The one situation where I've found TDD unworkable: If other people are changing the same code without using TDD, or without at least keeping the existing tests current as they change the code.
You could count that as a disadvantage: You can't effectively adopt it by yourself if you're working with others on the same codebase.
For one it may be that the software will be developed to comply with the predefined tests only...
Addendum: According to the comment by Dale below, I believe what I've written is correct. A set may not necessarily have more than one entity. And as per the comment, you write one test and then some piece of code/software to pass that test. This implies that a test is defined prior to development and then code is written to pass that test. So even if you write one test at a time or a group of tests and then write code to pass it, is it really the right way? OR should you be thinking and defining tests to see if the software meets the quality standards as defined by the people who matter.
In my experience the biggest hurdle for TDD is that you need a clear specification and, preferably, traceability between specification items and tests so that if the specification is revised you know which tests to change.
Sadly in many organisations that I have worked with the specification is released at Issue 1 between a week and a month after the code has entered final acceptance testing.
The other thing is that ideally the tests are a) written by someone else & b) black boxes - then you write code that passes the specific tests by writing good robust code rather than writing code to pass the test you just wrote.
Generally, there aren't really any problems with TDD. More precisely, the problems with "it" are more a result of not employing it correctly at the right stage of the feature / project.
When you are writing an API, you must first understand the problem, understand how you want to solve the problem, understand how you want to model the problem such that the consumer of said API is productive with your API. Once you have stubs and modelled your interactions, proven your approach using PoCs, and you get the warm and fuzzy feelings from your approach. Then you can write your tests and then your code, and then you may feel free to refactor.

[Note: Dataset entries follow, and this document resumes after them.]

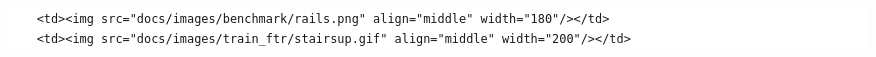         <td><img src="docs/images/benchmark/rails.png" align="middle" width="180"/></td>
        <td><img src="docs/images/train_ftr/stairsup.gif" align="middle" width="200"/></td>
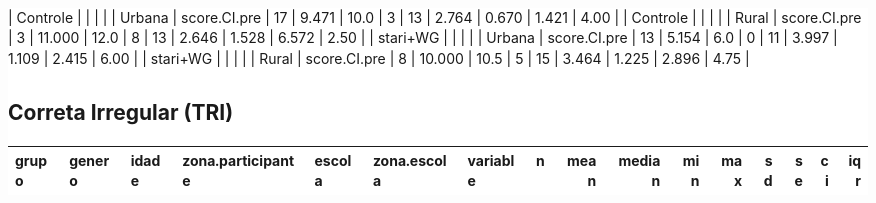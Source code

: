 | Controle |        |       |                   |        | Urbana      | score.CI.pre |  17 |  9.471 |   10.0 |   3 |  13 | 2.764 | 0.670 |  1.421 |  4.00 |
| Controle |        |       |                   |        | Rural       | score.CI.pre |   3 | 11.000 |   12.0 |   8 |  13 | 2.646 | 1.528 |  6.572 |  2.50 |
| stari+WG |        |       |                   |        | Urbana      | score.CI.pre |  13 |  5.154 |    6.0 |   0 |  11 | 3.997 | 1.109 |  2.415 |  6.00 |
| stari+WG |        |       |                   |        | Rural       | score.CI.pre |   8 | 10.000 |   10.5 |   5 |  15 | 3.464 | 1.225 |  2.896 |  4.75 |

## Correta Irregular (TRI)

| grupo    | genero | idade | zona.participante | escola | zona.escola | variable   |   n |   mean | median |    min |    max |    sd |    se |     ci |   iqr |
|:---------|:-------|:------|:------------------|:-------|:------------|:-----------|----:|-------:|-------:|-------:|-------:|------:|------:|-------:|------:|
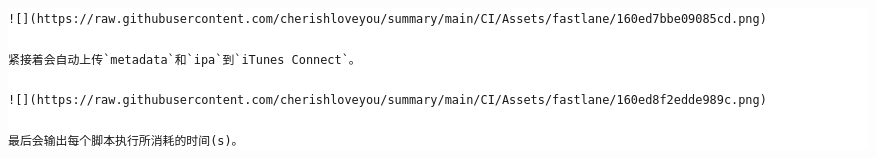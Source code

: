 	![](https://raw.githubusercontent.com/cherishloveyou/summary/main/CI/Assets/fastlane/160ed7bbe09085cd.png)
	
	紧接着会自动上传`metadata`和`ipa`到`iTunes Connect`。

	![](https://raw.githubusercontent.com/cherishloveyou/summary/main/CI/Assets/fastlane/160ed8f2edde989c.png)
	
	最后会输出每个脚本执行所消耗的时间(s)。
	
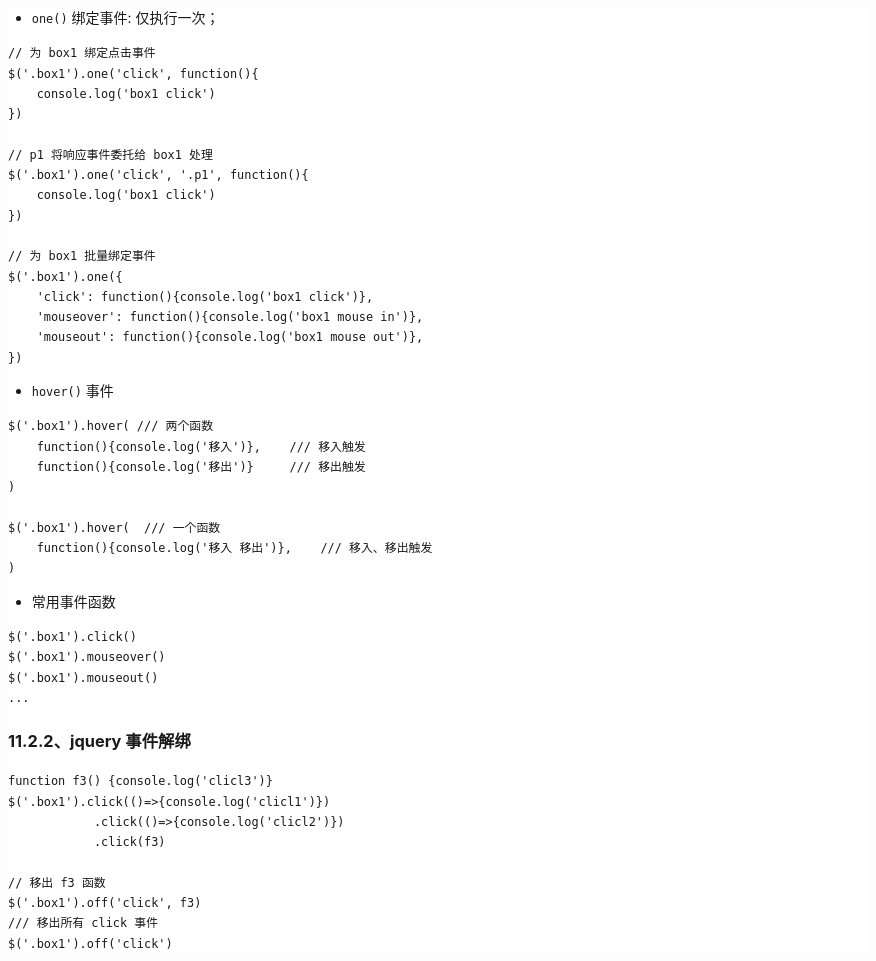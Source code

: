 * `one()` 绑定事件: 仅执行一次；

```
// 为 box1 绑定点击事件
$('.box1').one('click', function(){
    console.log('box1 click')
})

// p1 将响应事件委托给 box1 处理
$('.box1').one('click', '.p1', function(){
    console.log('box1 click')
})

// 为 box1 批量绑定事件
$('.box1').one({
    'click': function(){console.log('box1 click')},
    'mouseover': function(){console.log('box1 mouse in')},
    'mouseout': function(){console.log('box1 mouse out')},
})
```

* `hover()` 事件

```
$('.box1').hover( /// 两个函数
    function(){console.log('移入')},    /// 移入触发
    function(){console.log('移出')}     /// 移出触发
)

$('.box1').hover(  /// 一个函数
    function(){console.log('移入 移出')},    /// 移入、移出触发
)
```

* 常用事件函数

```
$('.box1').click()
$('.box1').mouseover()
$('.box1').mouseout()
...
```


### 11.2.2、jquery 事件解绑

```
function f3() {console.log('clicl3')}
$('.box1').click(()=>{console.log('clicl1')})
            .click(()=>{console.log('clicl2')})
            .click(f3)

// 移出 f3 函数
$('.box1').off('click', f3)
/// 移出所有 click 事件
$('.box1').off('click')
```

The point is, aside from PoC work, you don't want to write any code until you have the basis for your API figured out: not test code and not API code. I think many developers skip this part and start doing the TDD thing (or go straight to implementation) and grow their solution organically. Anyone who subscribes to TDD can be just as guilty as the "ley" developer of building a terrible solution: you just want to make sure your keeping what really matters in the forefront of your mind: problem, solution, API surface.
The only other thing I'll add is that many people can be extremely productive with TDD, but your UX guys may not care for it. In other words, they may not be as disciplined as you so all you are doing is making them far less productive.